DocketNumber: Appeal, No. 160
Citation Numbers: 18 Pa. Super. 303, 1901 Pa. Super. LEXIS 175
Judges: Beaver, Orladv, Porter, Rice
Filed Date: 7/25/1901
Status: Precedential
Modified Date: 11/13/2024
Opinion by
The duties which Bridget E. Marley by her will imposed upon her executor included more than the mere collection and distribution of her estate. It was the intention of the testator that the money belonging to her estate should be kept invested and the net income thereof paid to Margaret Harrison
The court below found “that the evidence clearly shows that Mrs. Harrison had put Rev. Donahue, the accountant, to unnecessary expense in the hearings before the auditor.” The appellant has not printed the evidence and we cannot say that the finding is not sustainable. It was, therefore, no error to allow the accountant for the moneys and time which the appellant thus unnecessarilly compelled him to expend. The residuary legatees might have had some ground for complaint that this money was taken out of the estate, but they acquiesce in the order of the court below and from this appellant the objection comes without merit.

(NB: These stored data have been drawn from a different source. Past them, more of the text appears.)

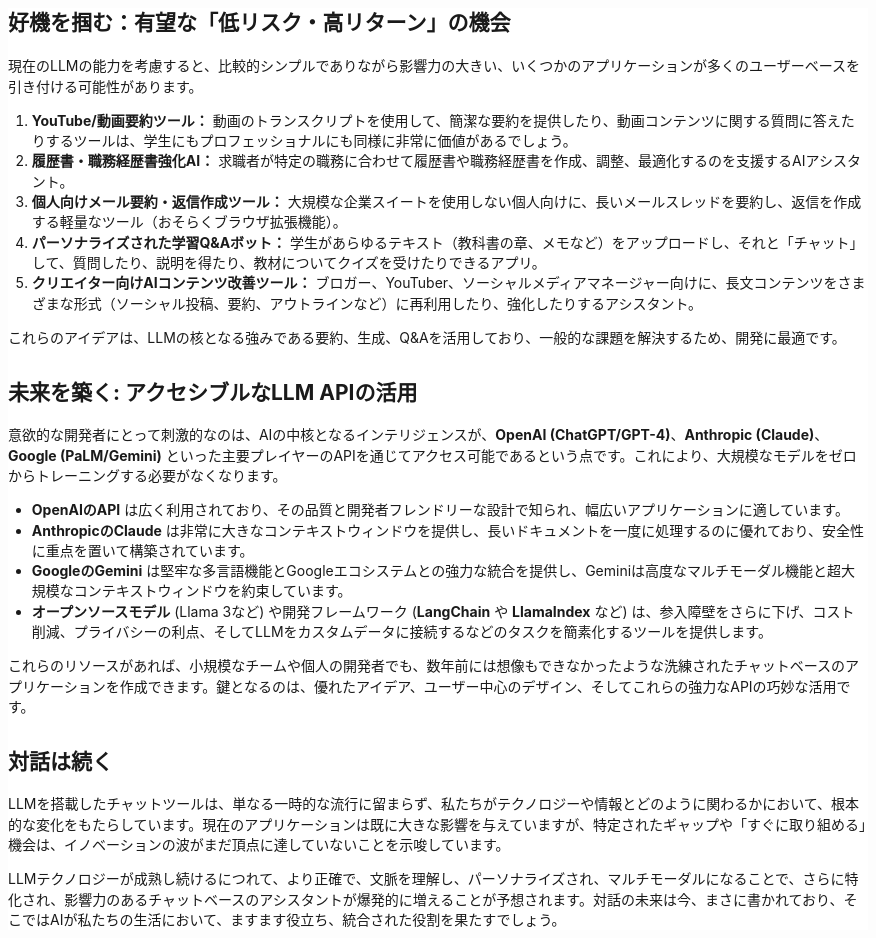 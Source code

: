 ## 好機を掴む：有望な「低リスク・高リターン」の機会

現在のLLMの能力を考慮すると、比較的シンプルでありながら影響力の大きい、いくつかのアプリケーションが多くのユーザーベースを引き付ける可能性があります。

1.  **YouTube/動画要約ツール：** 動画のトランスクリプトを使用して、簡潔な要約を提供したり、動画コンテンツに関する質問に答えたりするツールは、学生にもプロフェッショナルにも同様に非常に価値があるでしょう。
2.  **履歴書・職務経歴書強化AI：** 求職者が特定の職務に合わせて履歴書や職務経歴書を作成、調整、最適化するのを支援するAIアシスタント。
3.  **個人向けメール要約・返信作成ツール：** 大規模な企業スイートを使用しない個人向けに、長いメールスレッドを要約し、返信を作成する軽量なツール（おそらくブラウザ拡張機能）。
4.  **パーソナライズされた学習Q&Aボット：** 学生があらゆるテキスト（教科書の章、メモなど）をアップロードし、それと「チャット」して、質問したり、説明を得たり、教材についてクイズを受けたりできるアプリ。
5.  **クリエイター向けAIコンテンツ改善ツール：** ブロガー、YouTuber、ソーシャルメディアマネージャー向けに、長文コンテンツをさまざまな形式（ソーシャル投稿、要約、アウトラインなど）に再利用したり、強化したりするアシスタント。

これらのアイデアは、LLMの核となる強みである要約、生成、Q&Aを活用しており、一般的な課題を解決するため、開発に最適です。

## 未来を築く: アクセシブルなLLM APIの活用

意欲的な開発者にとって刺激的なのは、AIの中核となるインテリジェンスが、**OpenAI (ChatGPT/GPT-4)**、**Anthropic (Claude)**、**Google (PaLM/Gemini)** といった主要プレイヤーのAPIを通じてアクセス可能であるという点です。これにより、大規模なモデルをゼロからトレーニングする必要がなくなります。

*   **OpenAIのAPI** は広く利用されており、その品質と開発者フレンドリーな設計で知られ、幅広いアプリケーションに適しています。
*   **AnthropicのClaude** は非常に大きなコンテキストウィンドウを提供し、長いドキュメントを一度に処理するのに優れており、安全性に重点を置いて構築されています。
*   **GoogleのGemini** は堅牢な多言語機能とGoogleエコシステムとの強力な統合を提供し、Geminiは高度なマルチモーダル機能と超大規模なコンテキストウィンドウを約束しています。
*   **オープンソースモデル** (Llama 3など) や開発フレームワーク (**LangChain** や **LlamaIndex** など) は、参入障壁をさらに下げ、コスト削減、プライバシーの利点、そしてLLMをカスタムデータに接続するなどのタスクを簡素化するツールを提供します。

これらのリソースがあれば、小規模なチームや個人の開発者でも、数年前には想像もできなかったような洗練されたチャットベースのアプリケーションを作成できます。鍵となるのは、優れたアイデア、ユーザー中心のデザイン、そしてこれらの強力なAPIの巧妙な活用です。

## 対話は続く

LLMを搭載したチャットツールは、単なる一時的な流行に留まらず、私たちがテクノロジーや情報とどのように関わるかにおいて、根本的な変化をもたらしています。現在のアプリケーションは既に大きな影響を与えていますが、特定されたギャップや「すぐに取り組める」機会は、イノベーションの波がまだ頂点に達していないことを示唆しています。

LLMテクノロジーが成熟し続けるにつれて、より正確で、文脈を理解し、パーソナライズされ、マルチモーダルになることで、さらに特化され、影響力のあるチャットベースのアシスタントが爆発的に増えることが予想されます。対話の未来は今、まさに書かれており、そこではAIが私たちの生活において、ますます役立ち、統合された役割を果たすでしょう。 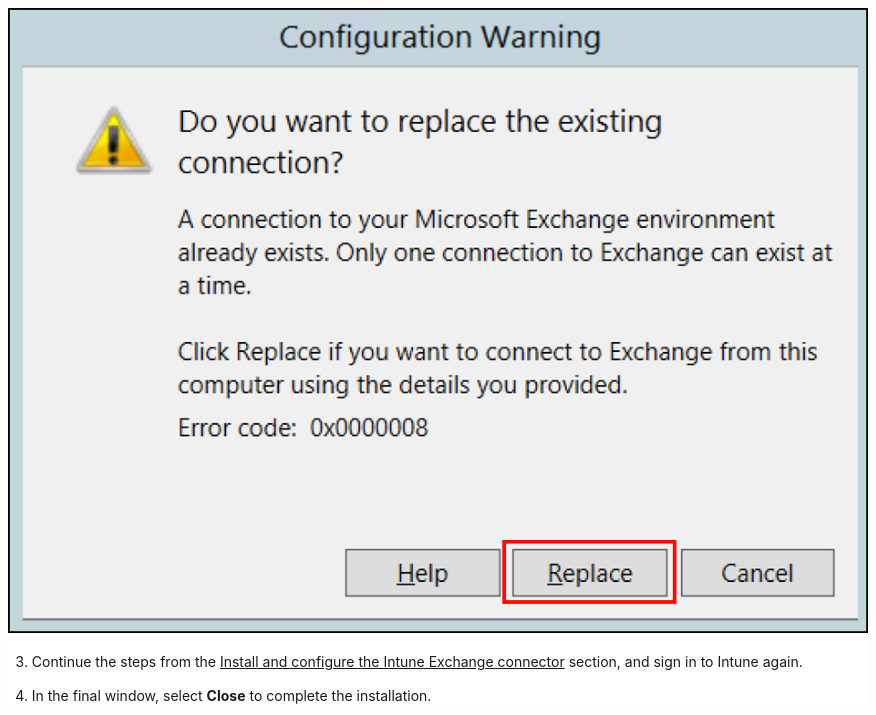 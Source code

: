    ![Configuration warning to replace a connector](./media/exchange-connector-install/prompt-to-replace.png)

3. Continue the steps from the [Install and configure the Intune Exchange connector](#install-and-configure-the-intune-exchange-connector) section, and sign in to Intune again.

4. In the final window, select **Close** to complete the installation.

The executor having satisfactorily accounted, and having shown that his duties as a priest of his church required him to remove from the jurisdiction of the court, there was no error in discharging him from the further execution of the trust. The appellant certainly ought not to complain of the voluntary retirement of the executor from a trust, his administration of which she has so presistently criticised.
The decree of the court below is affirmed, and the appeal dismissed at costs of the appellant.